Due anni dopo aver svelato il primo prototipo sulla pista californiana, l’azienda di Birmingham ha ora dichiarato di poter contare su di una rete di dealer forte di 16 concessionarie che coprono il nord-america da Seattle a Miami e che nei prossimi mesi si estenderanno alla California, al Midwest e al Northeast.

La rete di distributori potrà inoltre offrire la garanzia di legge di due anni con chilometraggio illimitato a partire dai primi esemplari di  MST e MST R 2014 che saranno ritirabili a partire dall’autunno 2013.

Rispetto ai primi esemplari presentati, la MST è divenuta sempre più turistica, grazie a una sella più ampia e imbottita per pilota e passeggero, manubri rialzati e rivolti verso il pilota e cupolini alti e protettivi, senza però compromettere la sportività.

Brian Case, socio di Lee Conn specifica: ”Da utenti motociclisti quali siamo, vogliamo che la Motus sia in grado di offrire un’esperienza di guida unica dalle 20 alle 90 miglia orarie, che sono le velocità normalmente usate da un appassionato. Anche grazie al pignone a smontaggio rapido la moto è stata testata fino a velocità elevatissime, ma noi ci siamo concentrati più su una corposa erogazione della coppia in un range di giri utilizzabile su strada che va dai 2.500 ai 7.500 giri/min”.

Ma a proposito di numeri, la MST standard, con motore MV4 da 160 CV, forcella Ohlins, freni Brembo, cerchi forgiati OZ e valigie laterali costerà negli States 30.975 dollari (circa 23.400 euro al cambio attuale), mentre per la MST R, la versione più raffinata e sportiva, invece, dotata di 180 CV, ammortizzatore Ohlins TTX, pinze monoblocco Brembo M4 e cerchi BST in carbonio, il prezzo non è ancora stato dichiarato.

Chissà se la vedremo in Europa, ma Lee Conn co-fondatore e presidente di Motus Motorcycle ha le idee chiare sul da farsi negli USA: ”Sebbene siamo una piccola azienda in crescita, i nostri prodotti offrono un’esperienza unica e coinvolgente sia ai clienti che ai concessionari.

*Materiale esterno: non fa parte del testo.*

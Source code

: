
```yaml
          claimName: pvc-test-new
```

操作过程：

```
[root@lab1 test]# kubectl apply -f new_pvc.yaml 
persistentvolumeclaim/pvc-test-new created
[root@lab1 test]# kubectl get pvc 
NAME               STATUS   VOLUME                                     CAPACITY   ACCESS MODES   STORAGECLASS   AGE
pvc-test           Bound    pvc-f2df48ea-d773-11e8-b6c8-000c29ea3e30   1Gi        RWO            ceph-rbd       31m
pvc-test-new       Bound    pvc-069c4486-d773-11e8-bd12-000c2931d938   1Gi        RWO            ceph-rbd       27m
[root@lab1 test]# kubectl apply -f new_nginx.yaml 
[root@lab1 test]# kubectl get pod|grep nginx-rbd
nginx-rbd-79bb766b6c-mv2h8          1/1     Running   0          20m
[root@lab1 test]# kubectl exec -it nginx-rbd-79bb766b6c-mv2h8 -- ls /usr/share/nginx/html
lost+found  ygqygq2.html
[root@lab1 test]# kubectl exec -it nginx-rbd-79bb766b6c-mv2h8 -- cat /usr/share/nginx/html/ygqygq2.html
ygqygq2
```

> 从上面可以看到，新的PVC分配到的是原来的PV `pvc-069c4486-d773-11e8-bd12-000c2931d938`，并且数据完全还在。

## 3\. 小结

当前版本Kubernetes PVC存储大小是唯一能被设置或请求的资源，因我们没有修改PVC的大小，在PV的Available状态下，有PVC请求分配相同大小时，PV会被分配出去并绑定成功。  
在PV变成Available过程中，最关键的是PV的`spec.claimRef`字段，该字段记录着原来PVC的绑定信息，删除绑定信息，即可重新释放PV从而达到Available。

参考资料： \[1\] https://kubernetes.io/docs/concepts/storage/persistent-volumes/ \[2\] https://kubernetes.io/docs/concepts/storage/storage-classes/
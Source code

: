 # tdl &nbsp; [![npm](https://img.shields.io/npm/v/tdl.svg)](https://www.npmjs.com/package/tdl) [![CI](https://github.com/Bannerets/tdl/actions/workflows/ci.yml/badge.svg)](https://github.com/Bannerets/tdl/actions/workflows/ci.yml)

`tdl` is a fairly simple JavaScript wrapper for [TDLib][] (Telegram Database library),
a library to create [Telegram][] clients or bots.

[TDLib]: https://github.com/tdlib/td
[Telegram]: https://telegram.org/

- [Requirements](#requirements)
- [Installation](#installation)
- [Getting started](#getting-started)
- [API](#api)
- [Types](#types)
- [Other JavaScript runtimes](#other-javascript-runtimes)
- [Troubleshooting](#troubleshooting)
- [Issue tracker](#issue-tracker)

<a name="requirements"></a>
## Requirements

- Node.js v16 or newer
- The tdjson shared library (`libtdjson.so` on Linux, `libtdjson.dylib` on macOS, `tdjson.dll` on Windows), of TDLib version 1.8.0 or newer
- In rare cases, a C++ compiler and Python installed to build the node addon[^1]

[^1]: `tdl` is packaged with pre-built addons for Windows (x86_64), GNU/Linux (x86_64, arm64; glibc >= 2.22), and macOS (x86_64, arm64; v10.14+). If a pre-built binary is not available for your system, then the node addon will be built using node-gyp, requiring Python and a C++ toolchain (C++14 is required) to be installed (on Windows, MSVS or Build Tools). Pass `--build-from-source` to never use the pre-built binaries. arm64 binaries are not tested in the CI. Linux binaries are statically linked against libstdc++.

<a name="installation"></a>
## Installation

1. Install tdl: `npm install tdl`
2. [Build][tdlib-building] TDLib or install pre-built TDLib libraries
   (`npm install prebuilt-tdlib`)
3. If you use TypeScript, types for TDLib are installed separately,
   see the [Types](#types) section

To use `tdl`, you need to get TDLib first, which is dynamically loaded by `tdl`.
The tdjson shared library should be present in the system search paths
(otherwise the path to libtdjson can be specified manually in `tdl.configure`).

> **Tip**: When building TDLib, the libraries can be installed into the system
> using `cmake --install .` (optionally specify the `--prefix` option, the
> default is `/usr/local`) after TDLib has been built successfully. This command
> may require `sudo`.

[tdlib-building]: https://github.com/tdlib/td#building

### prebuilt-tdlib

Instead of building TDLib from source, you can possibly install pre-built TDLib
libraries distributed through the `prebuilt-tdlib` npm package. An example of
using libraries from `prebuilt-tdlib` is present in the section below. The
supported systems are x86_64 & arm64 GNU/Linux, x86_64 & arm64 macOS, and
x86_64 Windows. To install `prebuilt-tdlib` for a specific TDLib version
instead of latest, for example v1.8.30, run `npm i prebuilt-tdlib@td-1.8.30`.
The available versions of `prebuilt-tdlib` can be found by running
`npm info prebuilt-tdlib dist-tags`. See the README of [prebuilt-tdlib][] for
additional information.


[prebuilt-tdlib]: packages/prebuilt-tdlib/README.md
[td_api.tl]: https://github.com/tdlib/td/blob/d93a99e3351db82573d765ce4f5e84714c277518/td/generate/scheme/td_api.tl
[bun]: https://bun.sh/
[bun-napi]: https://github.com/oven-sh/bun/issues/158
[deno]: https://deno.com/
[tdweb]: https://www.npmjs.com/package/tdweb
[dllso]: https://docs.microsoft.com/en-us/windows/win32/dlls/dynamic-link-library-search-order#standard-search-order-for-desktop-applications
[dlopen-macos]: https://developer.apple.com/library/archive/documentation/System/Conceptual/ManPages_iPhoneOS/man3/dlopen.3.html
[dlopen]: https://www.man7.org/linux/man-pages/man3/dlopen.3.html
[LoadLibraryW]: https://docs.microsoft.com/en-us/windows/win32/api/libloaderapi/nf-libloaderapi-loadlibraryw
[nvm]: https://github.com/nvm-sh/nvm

Per i piloti, la Motus è una moto sportiva collocata nel segmento premium del mercato, che si distingue per un carattere unico e un valore elevato. Per i dealer, Motus costituisce un’aggiunta importante a ciò che hanno già in concessionaria, perché è una moto che non entra in competizione con la produzione di massa e porta in negozio nuovi clienti che sono in cerca di qualcosa che prima non esisteva”.